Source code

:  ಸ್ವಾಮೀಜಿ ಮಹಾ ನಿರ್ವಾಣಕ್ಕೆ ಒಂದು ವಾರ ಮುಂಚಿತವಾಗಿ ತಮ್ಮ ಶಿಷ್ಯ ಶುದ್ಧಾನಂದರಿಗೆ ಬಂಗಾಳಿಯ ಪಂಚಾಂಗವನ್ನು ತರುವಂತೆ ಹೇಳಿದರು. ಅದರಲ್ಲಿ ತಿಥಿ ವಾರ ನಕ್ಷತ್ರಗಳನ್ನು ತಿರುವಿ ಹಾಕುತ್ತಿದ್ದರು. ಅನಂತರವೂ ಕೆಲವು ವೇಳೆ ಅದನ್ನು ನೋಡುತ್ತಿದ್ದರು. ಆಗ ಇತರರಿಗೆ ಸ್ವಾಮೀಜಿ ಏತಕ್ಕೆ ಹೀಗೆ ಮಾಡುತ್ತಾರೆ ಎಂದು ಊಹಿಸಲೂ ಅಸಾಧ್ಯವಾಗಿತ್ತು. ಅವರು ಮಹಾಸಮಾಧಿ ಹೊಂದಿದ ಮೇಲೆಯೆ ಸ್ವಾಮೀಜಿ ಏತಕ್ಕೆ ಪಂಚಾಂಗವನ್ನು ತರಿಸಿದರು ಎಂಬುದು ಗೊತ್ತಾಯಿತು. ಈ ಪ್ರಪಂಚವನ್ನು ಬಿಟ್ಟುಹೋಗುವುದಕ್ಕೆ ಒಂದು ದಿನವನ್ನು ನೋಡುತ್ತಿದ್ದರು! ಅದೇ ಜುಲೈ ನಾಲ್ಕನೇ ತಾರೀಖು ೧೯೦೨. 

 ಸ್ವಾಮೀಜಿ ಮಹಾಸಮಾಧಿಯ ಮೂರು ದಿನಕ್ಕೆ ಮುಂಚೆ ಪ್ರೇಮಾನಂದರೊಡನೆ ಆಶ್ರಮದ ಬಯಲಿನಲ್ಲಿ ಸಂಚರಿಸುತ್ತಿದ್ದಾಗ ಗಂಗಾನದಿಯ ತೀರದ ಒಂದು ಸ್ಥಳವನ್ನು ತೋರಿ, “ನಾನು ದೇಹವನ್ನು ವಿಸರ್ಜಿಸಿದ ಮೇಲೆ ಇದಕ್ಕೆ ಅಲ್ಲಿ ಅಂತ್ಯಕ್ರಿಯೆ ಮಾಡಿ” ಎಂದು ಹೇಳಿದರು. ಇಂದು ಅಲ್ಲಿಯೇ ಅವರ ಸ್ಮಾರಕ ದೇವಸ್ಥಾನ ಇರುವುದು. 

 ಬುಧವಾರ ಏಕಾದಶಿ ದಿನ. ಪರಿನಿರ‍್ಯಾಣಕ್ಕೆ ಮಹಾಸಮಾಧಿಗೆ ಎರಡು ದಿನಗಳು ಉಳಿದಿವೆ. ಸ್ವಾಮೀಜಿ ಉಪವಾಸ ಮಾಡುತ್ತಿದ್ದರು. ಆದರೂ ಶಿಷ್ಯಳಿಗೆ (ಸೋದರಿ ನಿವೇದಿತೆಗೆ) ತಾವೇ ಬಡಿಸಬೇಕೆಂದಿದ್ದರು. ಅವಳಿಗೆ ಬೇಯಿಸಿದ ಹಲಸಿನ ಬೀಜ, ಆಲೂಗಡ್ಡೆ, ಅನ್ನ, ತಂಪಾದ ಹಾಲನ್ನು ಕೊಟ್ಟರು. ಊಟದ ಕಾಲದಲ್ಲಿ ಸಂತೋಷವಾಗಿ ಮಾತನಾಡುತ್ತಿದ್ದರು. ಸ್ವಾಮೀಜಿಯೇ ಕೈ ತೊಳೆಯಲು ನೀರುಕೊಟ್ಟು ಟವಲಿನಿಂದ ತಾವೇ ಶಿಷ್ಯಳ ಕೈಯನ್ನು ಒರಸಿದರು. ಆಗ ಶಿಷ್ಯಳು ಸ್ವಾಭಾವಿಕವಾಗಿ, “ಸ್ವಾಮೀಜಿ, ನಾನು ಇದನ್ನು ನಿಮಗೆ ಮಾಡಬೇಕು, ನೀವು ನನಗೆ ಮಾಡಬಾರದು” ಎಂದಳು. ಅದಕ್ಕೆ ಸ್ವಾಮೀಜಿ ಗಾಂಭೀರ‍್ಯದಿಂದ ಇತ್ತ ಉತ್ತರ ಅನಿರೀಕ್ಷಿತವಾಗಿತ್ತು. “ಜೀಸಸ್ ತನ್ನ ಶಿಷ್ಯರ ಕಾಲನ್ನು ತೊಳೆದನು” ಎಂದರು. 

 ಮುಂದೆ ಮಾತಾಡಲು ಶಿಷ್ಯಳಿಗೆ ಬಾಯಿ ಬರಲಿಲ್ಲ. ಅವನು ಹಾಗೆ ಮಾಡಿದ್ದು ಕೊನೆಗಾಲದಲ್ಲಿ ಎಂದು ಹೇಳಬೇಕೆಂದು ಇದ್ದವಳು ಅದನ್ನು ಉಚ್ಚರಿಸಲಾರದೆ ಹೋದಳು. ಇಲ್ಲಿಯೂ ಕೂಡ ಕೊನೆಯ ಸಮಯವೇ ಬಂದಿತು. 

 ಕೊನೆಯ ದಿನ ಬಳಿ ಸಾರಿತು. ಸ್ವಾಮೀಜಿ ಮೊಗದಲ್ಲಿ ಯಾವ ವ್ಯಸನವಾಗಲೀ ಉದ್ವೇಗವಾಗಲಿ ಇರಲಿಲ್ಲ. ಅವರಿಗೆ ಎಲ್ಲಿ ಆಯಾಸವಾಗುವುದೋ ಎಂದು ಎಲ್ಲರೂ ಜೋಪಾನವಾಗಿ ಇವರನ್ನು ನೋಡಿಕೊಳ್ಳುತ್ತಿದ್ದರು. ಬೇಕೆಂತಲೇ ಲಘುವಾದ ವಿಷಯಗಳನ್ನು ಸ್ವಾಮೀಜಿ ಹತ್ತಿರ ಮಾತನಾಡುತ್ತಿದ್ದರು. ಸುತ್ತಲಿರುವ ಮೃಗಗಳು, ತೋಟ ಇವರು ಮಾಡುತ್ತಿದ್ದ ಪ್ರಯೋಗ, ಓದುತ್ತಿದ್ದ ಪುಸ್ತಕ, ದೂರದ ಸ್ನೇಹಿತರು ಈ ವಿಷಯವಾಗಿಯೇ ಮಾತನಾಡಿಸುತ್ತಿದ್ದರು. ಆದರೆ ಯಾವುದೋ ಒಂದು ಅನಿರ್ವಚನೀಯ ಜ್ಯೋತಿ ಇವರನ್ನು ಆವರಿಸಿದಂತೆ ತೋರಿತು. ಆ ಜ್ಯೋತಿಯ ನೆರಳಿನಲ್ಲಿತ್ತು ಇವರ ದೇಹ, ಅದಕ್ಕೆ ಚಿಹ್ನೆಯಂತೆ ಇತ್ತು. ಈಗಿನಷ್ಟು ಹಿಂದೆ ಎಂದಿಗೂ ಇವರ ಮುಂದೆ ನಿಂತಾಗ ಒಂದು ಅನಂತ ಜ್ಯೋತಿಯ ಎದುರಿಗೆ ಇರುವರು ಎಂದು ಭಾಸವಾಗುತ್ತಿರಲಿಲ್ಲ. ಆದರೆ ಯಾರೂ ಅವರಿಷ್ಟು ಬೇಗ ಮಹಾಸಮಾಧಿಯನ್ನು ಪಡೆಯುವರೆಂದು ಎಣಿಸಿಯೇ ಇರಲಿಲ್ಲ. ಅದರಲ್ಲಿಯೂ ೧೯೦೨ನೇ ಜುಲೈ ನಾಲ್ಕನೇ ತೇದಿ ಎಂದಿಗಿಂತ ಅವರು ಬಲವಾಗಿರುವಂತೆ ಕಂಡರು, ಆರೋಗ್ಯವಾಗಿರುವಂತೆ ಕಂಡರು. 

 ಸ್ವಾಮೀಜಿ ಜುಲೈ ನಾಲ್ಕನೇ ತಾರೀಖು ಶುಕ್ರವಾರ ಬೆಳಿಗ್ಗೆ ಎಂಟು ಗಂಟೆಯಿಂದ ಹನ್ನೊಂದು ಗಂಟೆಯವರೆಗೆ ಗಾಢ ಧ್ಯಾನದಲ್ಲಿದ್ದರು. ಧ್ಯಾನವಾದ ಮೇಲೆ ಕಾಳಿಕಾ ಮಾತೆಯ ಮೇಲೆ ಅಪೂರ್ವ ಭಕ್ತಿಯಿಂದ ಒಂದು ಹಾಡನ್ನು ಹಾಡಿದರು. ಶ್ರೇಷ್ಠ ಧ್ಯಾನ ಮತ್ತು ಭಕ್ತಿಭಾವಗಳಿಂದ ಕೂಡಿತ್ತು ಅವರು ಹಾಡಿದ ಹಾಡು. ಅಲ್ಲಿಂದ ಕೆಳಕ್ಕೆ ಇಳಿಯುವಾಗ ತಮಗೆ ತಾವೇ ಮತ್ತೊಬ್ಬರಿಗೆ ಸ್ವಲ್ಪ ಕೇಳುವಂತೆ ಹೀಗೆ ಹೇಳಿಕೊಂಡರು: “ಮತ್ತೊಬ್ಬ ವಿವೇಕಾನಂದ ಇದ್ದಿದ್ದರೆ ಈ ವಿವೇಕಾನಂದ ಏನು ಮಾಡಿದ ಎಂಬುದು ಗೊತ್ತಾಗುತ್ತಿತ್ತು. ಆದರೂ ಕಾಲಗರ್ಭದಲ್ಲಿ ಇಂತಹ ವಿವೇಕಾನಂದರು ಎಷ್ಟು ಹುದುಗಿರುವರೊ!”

> **What you should do**: The answer should contain only the lines from the first line of the entries through the line holding "ಸ್ವಾಮೀಜಿ ಮಹಾಸಮಾಧಿಯ ಮೂರು", each exactly as written.

> **Response to the task**:
Source code

:  ಸ್ವಾಮೀಜಿ ಮಹಾ ನಿರ್ವಾಣಕ್ಕೆ ಒಂದು ವಾರ ಮುಂಚಿತವಾಗಿ ತಮ್ಮ ಶಿಷ್ಯ ಶುದ್ಧಾನಂದರಿಗೆ ಬಂಗಾಳಿಯ ಪಂಚಾಂಗವನ್ನು ತರುವಂತೆ ಹೇಳಿದರು. ಅದರಲ್ಲಿ ತಿಥಿ ವಾರ ನಕ್ಷತ್ರಗಳನ್ನು ತಿರುವಿ ಹಾಕುತ್ತಿದ್ದರು. ಅನಂತರವೂ ಕೆಲವು ವೇಳೆ ಅದನ್ನು ನೋಡುತ್ತಿದ್ದರು. ಆಗ ಇತರರಿಗೆ ಸ್ವಾಮೀಜಿ ಏತಕ್ಕೆ ಹೀಗೆ ಮಾಡುತ್ತಾರೆ ಎಂದು ಊಹಿಸಲೂ ಅಸಾಧ್ಯವಾಗಿತ್ತು. ಅವರು ಮಹಾಸಮಾಧಿ ಹೊಂದಿದ ಮೇಲೆಯೆ ಸ್ವಾಮೀಜಿ ಏತಕ್ಕೆ ಪಂಚಾಂಗವನ್ನು ತರಿಸಿದರು ಎಂಬುದು ಗೊತ್ತಾಯಿತು. ಈ ಪ್ರಪಂಚವನ್ನು ಬಿಟ್ಟುಹೋಗುವುದಕ್ಕೆ ಒಂದು ದಿನವನ್ನು ನೋಡುತ್ತಿದ್ದರು! ಅದೇ ಜುಲೈ ನಾಲ್ಕನೇ ತಾರೀಖು ೧೯೦೨. 

 ಸ್ವಾಮೀಜಿ ಮಹಾಸಮಾಧಿಯ ಮೂರು ದಿನಕ್ಕೆ ಮುಂಚೆ ಪ್ರೇಮಾನಂದರೊಡನೆ ಆಶ್ರಮದ ಬಯಲಿನಲ್ಲಿ ಸಂಚರಿಸುತ್ತಿದ್ದಾಗ ಗಂಗಾನದಿಯ ತೀರದ ಒಂದು ಸ್ಥಳವನ್ನು ತೋರಿ, “ನಾನು ದೇಹವನ್ನು ವಿಸರ್ಜಿಸಿದ ಮೇಲೆ ಇದಕ್ಕೆ ಅಲ್ಲಿ ಅಂತ್ಯಕ್ರಿಯೆ ಮಾಡಿ” ಎಂದು ಹೇಳಿದರು. ಇಂದು ಅಲ್ಲಿಯೇ ಅವರ ಸ್ಮಾರಕ ದೇವಸ್ಥಾನ ಇರುವುದು. 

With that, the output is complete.